The store is crowded, humming. Amid the background hum as I leave the section with handbags, I overhear a gentleman shopping with his wife remark, “Look at all of these purses. I had no idea there would be so many to choose from.” Style, color, size, material, brand. The array of choices in one department alone can be overwhelming.

Meeting midway between each of the departments where we had been browsing, my shopping companion and I compare the items we have found. Our conversation is not only practical, but philosophical as well. We ask questions about how we make choices as consumers—the internal and external drives behind what and why we buy.

Considering the vegan handbag in hand, I begin with an internal consideration, “There are my own issues of chemical sensitivity to consider.” Then, switching to an external consideration, I muse, “I have vegan friends who would be in full support of  my choosing this handbag over one made of traditional leather.  And, with the leather handbags here, there is no way for me to determine, without a lot of research, whether or not the makers have used a vegetable tanning process—not to mention issues of labor.”

Various concerns are raised as we talk about the advantages and disadvantages surrounding my potential purchase.

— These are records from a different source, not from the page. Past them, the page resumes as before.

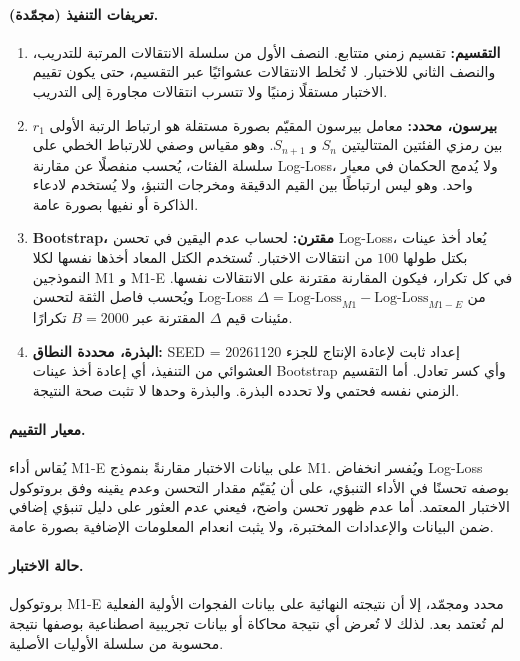 \documentclass[12pt,a4paper]{article}
\begin{document}
\paragraph{تعريفات التنفيذ (مجمّدة).}
\begin{enumerate}
    \item \textbf{التقسيم:} تقسيم زمني متتابع. النصف الأول من سلسلة الانتقالات المرتبة للتدريب، والنصف الثاني للاختبار. لا تُخلط الانتقالات عشوائيًا عبر التقسيم، حتى يكون تقييم الاختبار مستقلًا زمنيًا ولا تتسرب انتقالات مجاورة إلى التدريب.
    \item \textbf{بيرسون، محدد:} معامل بيرسون المقيّم بصورة مستقلة هو ارتباط الرتبة الأولى $r_1$ بين رمزي الفئتين المتتاليتين $S_n$ و $S_{n+1}$. وهو مقياس وصفي للارتباط الخطي على سلسلة الفئات، يُحسب منفصلًا عن مقارنة \textenglish{Log-Loss}، ولا يُدمج الحكمان في معيار واحد. وهو ليس ارتباطًا بين القيم الدقيقة ومخرجات التنبؤ، ولا يُستخدم لادعاء الذاكرة أو نفيها بصورة عامة.
    \item \textbf{Bootstrap، مقترن:} لحساب عدم اليقين في تحسن \textenglish{Log-Loss}، يُعاد أخذ عينات بكتل طولها $100$ من انتقالات الاختبار. تُستخدم الكتل المعاد أخذها نفسها لكلا النموذجين \textenglish{M1} و \textenglish{M1-E} في كل تكرار، فيكون المقارنة مقترنة على الانتقالات نفسها. ويُحسب فاصل الثقة لتحسن \textenglish{Log-Loss} $\Delta = \text{Log-Loss}_{M1} - \text{Log-Loss}_{M1-E}$ من مئينات قيم $\Delta$ المقترنة عبر $B=2000$ تكرارًا.
    \item \textbf{البذرة، محددة النطاق:} \textenglish{SEED = 20261120} إعداد ثابت لإعادة الإنتاج للجزء العشوائي من التنفيذ، أي إعادة أخذ عينات \textenglish{Bootstrap} وأي كسر تعادل. أما التقسيم الزمني نفسه فحتمي ولا تحدده البذرة. والبذرة وحدها لا تثبت صحة النتيجة.
\end{enumerate}
\paragraph{معيار التقييم.}
يُقاس أداء \textenglish{M1-E} على بيانات الاختبار مقارنةً بنموذج \textenglish{M1}. ويُفسر انخفاض \textenglish{Log-Loss} بوصفه تحسنًا في الأداء التنبؤي، على أن يُقيّم مقدار التحسن وعدم يقينه وفق بروتوكول الاختبار المعتمد. أما عدم ظهور تحسن واضح، فيعني عدم العثور على دليل تنبؤي إضافي ضمن البيانات والإعدادات المختبرة، ولا يثبت انعدام المعلومات الإضافية بصورة عامة.
\paragraph{حالة الاختبار.}
بروتوكول \textenglish{M1-E} محدد ومجمّد، إلا أن نتيجته النهائية على بيانات الفجوات الأولية الفعلية لم تُعتمد بعد. لذلك لا تُعرض أي نتيجة محاكاة أو بيانات تجريبية اصطناعية بوصفها نتيجة محسوبة من سلسلة الأوليات الأصلية.
\end{document}
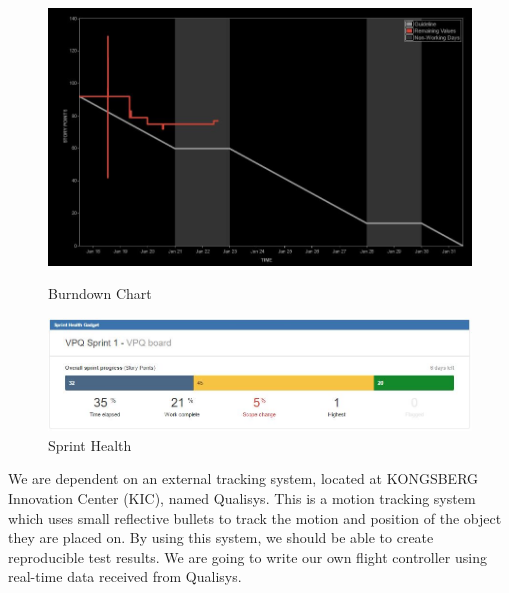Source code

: \begin{figure}[h]
        \centering
         \begin{minipage}[b]{0.3\textwidth}
            \includegraphics[width = 1\textwidth]{VAPIQ-PICTURES/BDC}
            \caption{Burndown Chart}
            \label{fig:bdc}
        \end{minipage}
        \hfill
        \begin{minipage}[b]{0.6\textwidth}
            \includegraphics[width = 1\textwidth]{VAPIQ-PICTURES/SH}
            \caption{Sprint Health}
            \label{fig:sh}
        \end{minipage}
\end{figure}


\vspace*{1cm}
\noindent
We are dependent on an external tracking system, located at KONGSBERG Innovation Center (KIC), named Qualisys. This is a motion tracking system which uses small reflective bullets to track the motion and position of the object they are placed on. By using this system, we should be able to create reproducible test results. We are going to write our own flight controller using real-time data received from Qualisys. 
\\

From experience, I know a well-made leather handbag lasts me ten to twelve years. And, although this bag has the look and feel of leather, I also know that, from a materials perspective, it would last no more than two to three years, because plastics crack. Also, stark images of this vegan  bag ending up in the stomach of some cetacean are adding to my desire to take the bag back to its place of display.

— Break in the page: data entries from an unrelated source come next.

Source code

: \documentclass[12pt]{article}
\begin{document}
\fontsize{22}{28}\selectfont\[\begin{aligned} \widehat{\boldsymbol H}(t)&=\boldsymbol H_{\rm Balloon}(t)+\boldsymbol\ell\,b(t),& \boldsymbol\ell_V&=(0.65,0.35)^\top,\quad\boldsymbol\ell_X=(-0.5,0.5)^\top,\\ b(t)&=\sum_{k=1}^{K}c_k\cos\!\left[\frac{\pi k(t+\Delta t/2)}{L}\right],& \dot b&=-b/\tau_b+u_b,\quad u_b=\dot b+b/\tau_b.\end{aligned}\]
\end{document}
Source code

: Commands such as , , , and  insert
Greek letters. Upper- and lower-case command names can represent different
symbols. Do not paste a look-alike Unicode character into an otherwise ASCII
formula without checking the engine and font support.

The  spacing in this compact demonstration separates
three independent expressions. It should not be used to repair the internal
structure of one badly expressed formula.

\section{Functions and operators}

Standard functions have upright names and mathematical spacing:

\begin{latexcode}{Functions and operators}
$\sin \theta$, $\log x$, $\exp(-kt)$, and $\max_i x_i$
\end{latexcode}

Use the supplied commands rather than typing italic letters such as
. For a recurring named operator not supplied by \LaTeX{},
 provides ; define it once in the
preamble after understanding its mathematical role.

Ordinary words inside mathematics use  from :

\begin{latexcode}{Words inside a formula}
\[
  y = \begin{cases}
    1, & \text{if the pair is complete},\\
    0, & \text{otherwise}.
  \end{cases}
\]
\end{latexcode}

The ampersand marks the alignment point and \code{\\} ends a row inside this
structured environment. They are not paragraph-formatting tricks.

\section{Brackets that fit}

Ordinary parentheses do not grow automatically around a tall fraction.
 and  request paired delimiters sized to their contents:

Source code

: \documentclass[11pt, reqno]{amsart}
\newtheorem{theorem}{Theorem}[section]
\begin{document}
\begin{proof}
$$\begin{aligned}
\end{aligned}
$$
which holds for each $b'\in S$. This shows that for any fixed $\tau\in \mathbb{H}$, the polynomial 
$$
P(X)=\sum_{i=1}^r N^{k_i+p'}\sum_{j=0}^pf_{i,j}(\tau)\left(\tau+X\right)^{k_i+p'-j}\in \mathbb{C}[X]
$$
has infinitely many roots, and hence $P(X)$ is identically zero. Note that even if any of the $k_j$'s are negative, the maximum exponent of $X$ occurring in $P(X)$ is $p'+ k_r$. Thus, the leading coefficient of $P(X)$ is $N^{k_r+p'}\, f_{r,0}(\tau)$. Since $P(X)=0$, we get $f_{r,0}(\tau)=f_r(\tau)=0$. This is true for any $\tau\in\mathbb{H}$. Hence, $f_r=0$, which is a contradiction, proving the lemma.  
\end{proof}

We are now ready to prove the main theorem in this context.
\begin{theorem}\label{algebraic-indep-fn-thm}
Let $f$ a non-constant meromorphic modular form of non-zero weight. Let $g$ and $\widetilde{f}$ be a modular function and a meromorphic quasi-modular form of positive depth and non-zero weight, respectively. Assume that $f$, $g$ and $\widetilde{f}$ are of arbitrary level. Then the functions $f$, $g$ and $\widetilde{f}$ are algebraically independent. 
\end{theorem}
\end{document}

“Why aren’t any designers making excellently crafted fabric bags with high-end hardware?” I wonder aloud.

“Why don’t you just get that bag and see how you feel tomorrow?  You can always return it,” my friend offers me a quick solution on our way to the checkout.

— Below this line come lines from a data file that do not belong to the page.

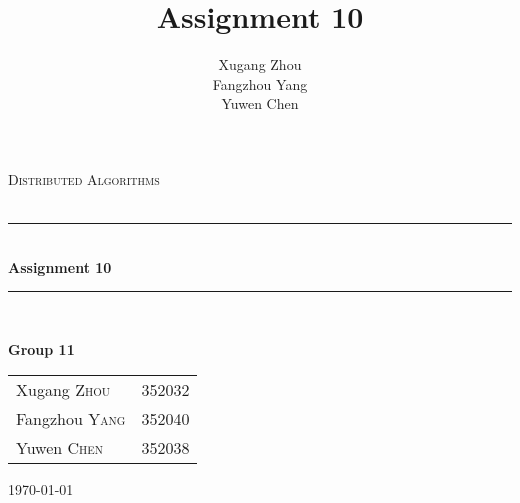 \documentclass[a4paper, 14pt]{article}
\title{\bf Assignment 10}
\author{Xugang Zhou \\ Fangzhou Yang \\ Yuwen Chen}
\newcommand{\HRule}{\rule{\linewidth}{0.5mm}}
\begin{document}
\begin{titlepage}
\begin{center}
\vfill
\textsc{\LARGE Distributed Algorithms}\\[1.5cm]
\textsc{\Large }\\[0.5cm]

\HRule \\[0.4cm]
{\huge \bfseries Assignment 10}\\[0.4cm]
\HRule \\[1.5cm]
\begin{minipage}{0.4\textwidth}
\begin{flushleft} \large
\large{\textbf{Group 11}}
\end{flushleft}
\end{minipage}
\begin{minipage}{0.4\textwidth}
\begin{flushright} \large
\begin{tabular}{ll}
Xugang \textsc{Zhou} & 352032\\
Fangzhou \textsc{Yang} & 352040\\
Yuwen \textsc{Chen} & 352038
\end{tabular}
\end{flushright}
\end{minipage}
\vfill
{\large \today}\\
\end{center}
\end{titlepage}
\thispagestyle{fancy}
\end{document}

Continuing our conversation while in line, I voice some of my ongoing thoughts, “In addition to the issues of manufacture, I am thinking about end-point disposal. With a leather bag, assuming a rare cotton lining, I can actually denude a bag of its hardware, dig a pit in my garden and, over time, everything would return to the earth. With the leather bag scenario, the only issue, then, would be the non-biodegradable material from the bag’s stitching.”

Purchases in hand, we walk out to the parking lot.

At home, I place the new bag on the edge of my bed, then, close the door of my room. In the kitchen, I prepare dinner for my family. Three hours later, after dinner has been enjoyed and dishes have been done, I return to my bedroom to turn down my covers. Opening the door to the room, I take three steps back because the fumes from the new handbag are completely overwhelming. Calling my husband to get the offending item out of the bedroom, he appears to remove the item. Walking the new bag out to the garage, it is hung from the end of a metal, garage-door track, awaiting its return voyage to the store.

Spiritual Scars II

Standing in a very long check-out line to make several purchases, I overhear pieces of several conversations between the woman in front of me and a crew of her closest friends. The woman has recently relocated to escape a situation of domestic abuse.

Pieces of her story hang, unfiltered, amid the air of the retailer’s big box.  She is in town because a friend paid for her transportation, as well as offering her a place of refuge. Her former boyfriend, it seems, had an “addiction” to a string of old girlfriends and prostitutes, though this woman had had hopes of reforming him. The stitches she needed in her face caused her to give up her dreams of reform and seek the help of an old friend.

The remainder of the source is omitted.